Terminal — Test Node.js
# Check if Node.js is installed
node --version
# Should show: v20.x.x or higher# Check NPM (comes with Node)
npm --version
# Should show: 10.x.x or higher# Run JavaScript file
node test.js
Step 3 — Your First JS File
Create a file called test.js in VS Code and write this:
test.js
// Your first JavaScript file!
console.log("Setup Complete!");
console.log("Node.js is working!");
console.log(2026 - 1995 + " years of JavaScript!");
Step 4 — Chrome DevTools
Chrome DevTools is your best friend as a JavaScript developer. Press F12 on any webpage to open it.
Tab
What It Does
Shortcut
Console
Run JavaScript, see errors, debug
F12 → Console
Elements
See HTML structure, edit CSS live
F12 → Elements
Sources
Debug JavaScript with breakpoints
F12 → Sources
Network
See API requests and responses
F12 → Network
Pro Tips
Pro Tip #1 — Use Live Server
Right-click your HTML file in VS Code → Open with Live Server. Your browser auto-refreshes every time you save. No more manual refreshing!
Pro Tip #2 — Enable Auto Save
VS Code → File → Auto Save. Now your files save automatically — no more losing code because you forgot to save.
Pro Tip #3 — Learn keyboard shortcuts
Ctrl+` opens terminal in VS Code. Ctrl+/ comments/uncomments code. Alt+Up/Down moves lines.

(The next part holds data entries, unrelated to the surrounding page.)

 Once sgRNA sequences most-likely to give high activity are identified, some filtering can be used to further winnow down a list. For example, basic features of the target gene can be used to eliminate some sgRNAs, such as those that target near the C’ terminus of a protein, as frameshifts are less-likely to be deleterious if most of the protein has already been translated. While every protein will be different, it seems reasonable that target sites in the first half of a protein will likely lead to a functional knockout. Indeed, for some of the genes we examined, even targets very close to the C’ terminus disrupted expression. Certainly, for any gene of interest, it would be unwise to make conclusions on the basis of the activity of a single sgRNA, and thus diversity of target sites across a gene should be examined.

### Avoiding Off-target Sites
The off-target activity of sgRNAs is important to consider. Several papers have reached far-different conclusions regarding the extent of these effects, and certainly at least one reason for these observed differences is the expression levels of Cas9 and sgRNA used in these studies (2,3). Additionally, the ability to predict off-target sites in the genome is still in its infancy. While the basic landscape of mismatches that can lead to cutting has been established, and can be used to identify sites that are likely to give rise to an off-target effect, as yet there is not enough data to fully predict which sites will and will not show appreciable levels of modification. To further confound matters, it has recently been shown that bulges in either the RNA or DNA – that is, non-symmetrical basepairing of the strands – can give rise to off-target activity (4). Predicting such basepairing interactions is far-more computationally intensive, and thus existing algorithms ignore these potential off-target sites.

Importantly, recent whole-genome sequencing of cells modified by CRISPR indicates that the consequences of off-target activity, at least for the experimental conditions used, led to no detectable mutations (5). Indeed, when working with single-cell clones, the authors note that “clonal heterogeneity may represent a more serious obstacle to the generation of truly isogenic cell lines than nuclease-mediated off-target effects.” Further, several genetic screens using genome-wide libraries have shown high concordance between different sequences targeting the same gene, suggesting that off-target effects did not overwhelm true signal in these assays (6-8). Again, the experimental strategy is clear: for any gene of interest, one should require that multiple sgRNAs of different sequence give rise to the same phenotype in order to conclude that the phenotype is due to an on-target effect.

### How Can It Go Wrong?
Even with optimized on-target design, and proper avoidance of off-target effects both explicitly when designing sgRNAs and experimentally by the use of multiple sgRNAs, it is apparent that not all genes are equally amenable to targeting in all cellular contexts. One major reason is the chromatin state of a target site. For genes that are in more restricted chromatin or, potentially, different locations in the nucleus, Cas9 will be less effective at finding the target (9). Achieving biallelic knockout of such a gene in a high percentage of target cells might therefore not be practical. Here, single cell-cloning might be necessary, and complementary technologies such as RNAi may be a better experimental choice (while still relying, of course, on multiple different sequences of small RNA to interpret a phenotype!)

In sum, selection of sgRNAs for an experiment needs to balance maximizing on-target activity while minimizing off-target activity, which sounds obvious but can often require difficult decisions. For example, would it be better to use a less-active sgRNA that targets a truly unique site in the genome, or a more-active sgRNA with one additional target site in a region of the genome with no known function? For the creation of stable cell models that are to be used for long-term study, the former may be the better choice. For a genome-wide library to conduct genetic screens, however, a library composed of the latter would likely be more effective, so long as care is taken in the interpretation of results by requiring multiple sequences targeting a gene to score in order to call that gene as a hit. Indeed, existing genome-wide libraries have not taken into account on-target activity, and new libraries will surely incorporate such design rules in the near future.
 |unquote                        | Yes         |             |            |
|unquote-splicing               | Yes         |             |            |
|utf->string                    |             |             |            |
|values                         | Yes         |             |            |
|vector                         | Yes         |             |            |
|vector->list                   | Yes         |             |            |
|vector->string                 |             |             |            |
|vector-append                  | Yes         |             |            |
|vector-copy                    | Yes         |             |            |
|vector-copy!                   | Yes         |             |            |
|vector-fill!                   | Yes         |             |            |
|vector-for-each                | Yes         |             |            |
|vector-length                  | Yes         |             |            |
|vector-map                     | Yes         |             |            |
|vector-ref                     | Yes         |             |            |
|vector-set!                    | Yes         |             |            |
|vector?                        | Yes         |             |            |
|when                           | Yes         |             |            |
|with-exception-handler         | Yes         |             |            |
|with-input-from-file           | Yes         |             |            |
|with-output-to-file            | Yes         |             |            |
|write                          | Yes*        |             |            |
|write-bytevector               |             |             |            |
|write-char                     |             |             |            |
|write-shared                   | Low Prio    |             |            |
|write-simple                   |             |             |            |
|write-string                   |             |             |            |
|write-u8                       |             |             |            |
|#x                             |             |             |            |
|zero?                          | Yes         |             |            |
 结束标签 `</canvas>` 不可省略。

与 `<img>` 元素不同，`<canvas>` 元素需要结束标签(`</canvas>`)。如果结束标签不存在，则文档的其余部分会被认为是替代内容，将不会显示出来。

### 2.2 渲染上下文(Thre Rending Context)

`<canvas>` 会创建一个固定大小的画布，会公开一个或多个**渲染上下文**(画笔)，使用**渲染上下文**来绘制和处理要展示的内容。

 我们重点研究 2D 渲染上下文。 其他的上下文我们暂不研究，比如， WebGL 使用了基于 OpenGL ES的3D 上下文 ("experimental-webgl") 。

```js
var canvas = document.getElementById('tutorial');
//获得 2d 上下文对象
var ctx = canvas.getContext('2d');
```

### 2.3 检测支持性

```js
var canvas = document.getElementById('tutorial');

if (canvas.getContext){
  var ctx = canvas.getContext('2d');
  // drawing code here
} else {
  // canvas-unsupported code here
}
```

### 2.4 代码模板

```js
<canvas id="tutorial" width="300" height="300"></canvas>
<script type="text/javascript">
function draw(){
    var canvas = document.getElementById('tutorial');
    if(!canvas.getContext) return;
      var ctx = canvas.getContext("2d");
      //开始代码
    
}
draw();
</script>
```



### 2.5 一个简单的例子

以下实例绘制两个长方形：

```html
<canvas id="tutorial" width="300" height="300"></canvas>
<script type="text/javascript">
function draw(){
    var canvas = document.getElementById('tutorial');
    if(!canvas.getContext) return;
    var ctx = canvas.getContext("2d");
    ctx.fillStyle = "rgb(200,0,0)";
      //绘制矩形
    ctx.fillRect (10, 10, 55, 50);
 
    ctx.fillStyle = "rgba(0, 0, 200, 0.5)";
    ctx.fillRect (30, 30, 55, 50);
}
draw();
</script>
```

These save hours every week.
Try it Yourself
✏️ Try it Yourself — Console Output
// Output will appear here
💡 Code edit karo aur Run dabao!
Today's Practice Tasks
Task 1 — Install Everything
Download and install VS Code, Node.js, and Chrome. Install Live Server extension in VS Code.
Task 2 — Run Your First File
Create test.js, write console.log("Setup Complete!"), run with Node.js in terminal.
Mini Exercise — Explore DevTools
Open Chrome → F12 → Console tab. Type console.log("DevTools works!") and explore Elements, Network tabs.